┌──

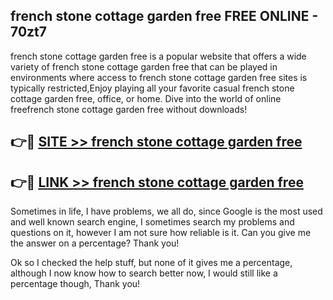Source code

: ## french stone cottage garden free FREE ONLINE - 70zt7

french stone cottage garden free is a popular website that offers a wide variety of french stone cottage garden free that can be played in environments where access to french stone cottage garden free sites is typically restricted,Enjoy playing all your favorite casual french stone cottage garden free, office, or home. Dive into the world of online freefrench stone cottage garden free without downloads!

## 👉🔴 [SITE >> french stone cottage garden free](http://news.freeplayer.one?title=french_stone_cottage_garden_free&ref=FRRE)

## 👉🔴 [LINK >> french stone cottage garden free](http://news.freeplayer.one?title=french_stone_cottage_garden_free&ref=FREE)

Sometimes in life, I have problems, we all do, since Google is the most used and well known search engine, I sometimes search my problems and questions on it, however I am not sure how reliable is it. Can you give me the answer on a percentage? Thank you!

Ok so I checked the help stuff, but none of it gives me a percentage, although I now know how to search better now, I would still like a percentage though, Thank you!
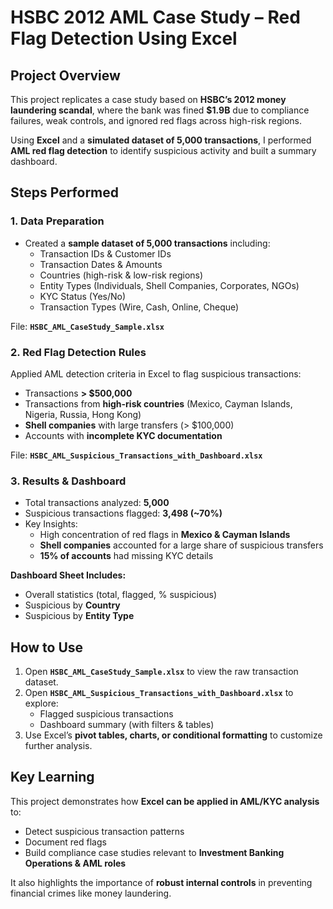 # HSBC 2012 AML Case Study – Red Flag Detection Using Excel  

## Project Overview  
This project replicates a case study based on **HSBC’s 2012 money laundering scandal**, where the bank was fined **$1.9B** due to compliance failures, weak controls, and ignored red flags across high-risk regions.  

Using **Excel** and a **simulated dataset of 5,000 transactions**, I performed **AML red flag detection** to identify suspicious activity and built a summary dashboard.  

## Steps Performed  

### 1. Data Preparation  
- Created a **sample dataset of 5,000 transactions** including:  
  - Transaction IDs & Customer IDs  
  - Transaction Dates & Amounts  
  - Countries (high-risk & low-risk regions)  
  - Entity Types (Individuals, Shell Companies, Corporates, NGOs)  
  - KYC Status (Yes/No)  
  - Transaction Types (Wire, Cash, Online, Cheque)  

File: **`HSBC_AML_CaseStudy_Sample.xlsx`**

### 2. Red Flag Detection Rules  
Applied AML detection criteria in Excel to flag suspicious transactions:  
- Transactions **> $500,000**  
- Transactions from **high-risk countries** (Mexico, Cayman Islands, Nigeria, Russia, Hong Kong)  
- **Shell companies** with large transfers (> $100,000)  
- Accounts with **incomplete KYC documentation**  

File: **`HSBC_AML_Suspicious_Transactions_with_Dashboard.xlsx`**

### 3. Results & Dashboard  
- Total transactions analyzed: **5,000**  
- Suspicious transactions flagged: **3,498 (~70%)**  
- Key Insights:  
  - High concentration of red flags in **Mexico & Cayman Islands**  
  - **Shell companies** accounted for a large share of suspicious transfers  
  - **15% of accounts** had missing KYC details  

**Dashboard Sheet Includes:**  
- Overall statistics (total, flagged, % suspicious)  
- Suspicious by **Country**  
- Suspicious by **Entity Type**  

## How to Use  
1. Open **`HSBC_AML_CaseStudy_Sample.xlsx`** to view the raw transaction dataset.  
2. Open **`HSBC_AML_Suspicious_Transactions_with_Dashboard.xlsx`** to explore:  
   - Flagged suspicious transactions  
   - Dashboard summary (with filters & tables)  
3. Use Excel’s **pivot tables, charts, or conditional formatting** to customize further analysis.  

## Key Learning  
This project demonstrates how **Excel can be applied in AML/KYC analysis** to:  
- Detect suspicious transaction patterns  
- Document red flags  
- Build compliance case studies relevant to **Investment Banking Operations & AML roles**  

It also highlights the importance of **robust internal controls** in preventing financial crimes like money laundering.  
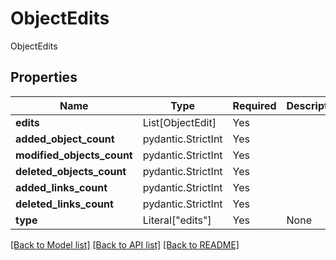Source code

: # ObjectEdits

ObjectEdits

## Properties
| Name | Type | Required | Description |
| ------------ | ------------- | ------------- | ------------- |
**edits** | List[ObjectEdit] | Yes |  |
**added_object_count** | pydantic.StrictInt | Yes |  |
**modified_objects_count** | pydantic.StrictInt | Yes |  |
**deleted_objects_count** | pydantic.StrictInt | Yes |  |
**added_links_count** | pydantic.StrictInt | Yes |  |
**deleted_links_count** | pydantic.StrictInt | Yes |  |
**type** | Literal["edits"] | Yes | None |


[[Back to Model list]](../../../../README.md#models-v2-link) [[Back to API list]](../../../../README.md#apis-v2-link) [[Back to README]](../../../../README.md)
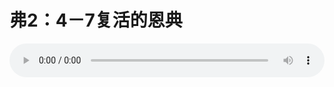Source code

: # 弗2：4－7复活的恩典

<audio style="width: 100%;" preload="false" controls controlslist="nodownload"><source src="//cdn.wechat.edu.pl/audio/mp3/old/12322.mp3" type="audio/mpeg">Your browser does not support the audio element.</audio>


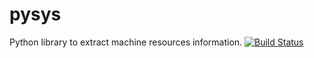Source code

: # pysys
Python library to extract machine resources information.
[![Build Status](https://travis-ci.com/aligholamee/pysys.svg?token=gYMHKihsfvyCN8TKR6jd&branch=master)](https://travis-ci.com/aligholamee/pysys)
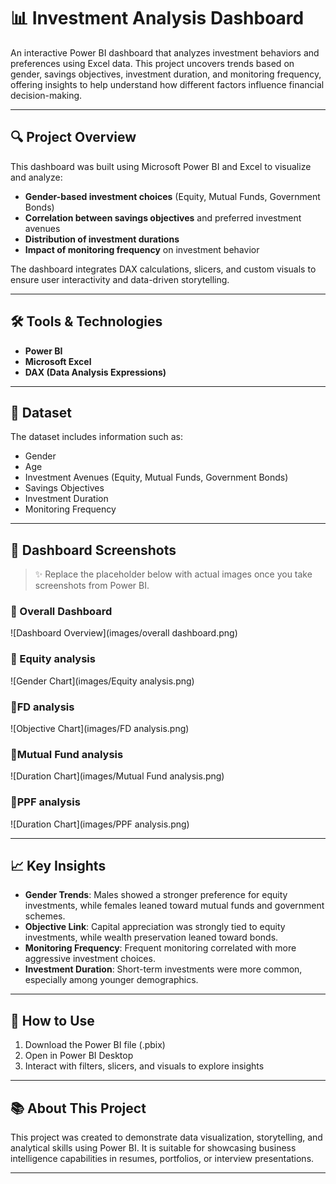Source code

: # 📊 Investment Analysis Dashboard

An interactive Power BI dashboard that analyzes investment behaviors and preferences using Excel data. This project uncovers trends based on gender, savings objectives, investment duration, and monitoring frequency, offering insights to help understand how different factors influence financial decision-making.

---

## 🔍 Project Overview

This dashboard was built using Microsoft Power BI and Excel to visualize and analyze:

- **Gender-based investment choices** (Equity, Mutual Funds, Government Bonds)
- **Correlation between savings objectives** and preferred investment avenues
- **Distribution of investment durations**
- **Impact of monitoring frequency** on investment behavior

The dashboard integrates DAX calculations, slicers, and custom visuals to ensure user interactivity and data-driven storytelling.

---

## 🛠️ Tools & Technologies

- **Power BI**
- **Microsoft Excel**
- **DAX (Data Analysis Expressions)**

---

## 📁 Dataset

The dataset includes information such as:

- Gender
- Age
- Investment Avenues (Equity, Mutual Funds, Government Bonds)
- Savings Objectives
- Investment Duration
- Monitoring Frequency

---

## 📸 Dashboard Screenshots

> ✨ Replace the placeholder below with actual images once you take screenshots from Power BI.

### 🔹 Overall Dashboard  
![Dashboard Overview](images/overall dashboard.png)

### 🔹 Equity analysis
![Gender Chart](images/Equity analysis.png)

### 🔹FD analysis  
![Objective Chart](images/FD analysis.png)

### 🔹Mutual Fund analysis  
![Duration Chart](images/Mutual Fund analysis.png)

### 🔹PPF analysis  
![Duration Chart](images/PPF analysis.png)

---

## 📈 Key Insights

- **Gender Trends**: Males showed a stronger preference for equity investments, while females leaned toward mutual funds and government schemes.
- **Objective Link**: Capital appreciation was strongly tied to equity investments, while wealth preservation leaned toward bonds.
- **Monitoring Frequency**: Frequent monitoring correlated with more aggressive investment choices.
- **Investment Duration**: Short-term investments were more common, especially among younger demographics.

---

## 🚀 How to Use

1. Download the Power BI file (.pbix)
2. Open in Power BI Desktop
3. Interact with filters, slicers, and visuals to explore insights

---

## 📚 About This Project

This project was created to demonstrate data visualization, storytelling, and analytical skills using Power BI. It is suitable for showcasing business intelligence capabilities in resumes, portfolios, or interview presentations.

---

└──

Task prompt:
Starting at the line with "1. Download the Power BI file (.pbix)", copy every line down to the last one above, exactly as written and with nothing else.

Exercise response:
1. Download the Power BI file (.pbix)
2. Open in Power BI Desktop
3. Interact with filters, slicers, and visuals to explore insights

---

## 📚 About This Project

This project was created to demonstrate data visualization, storytelling, and analytical skills using Power BI. It is suitable for showcasing business intelligence capabilities in resumes, portfolios, or interview presentations.

---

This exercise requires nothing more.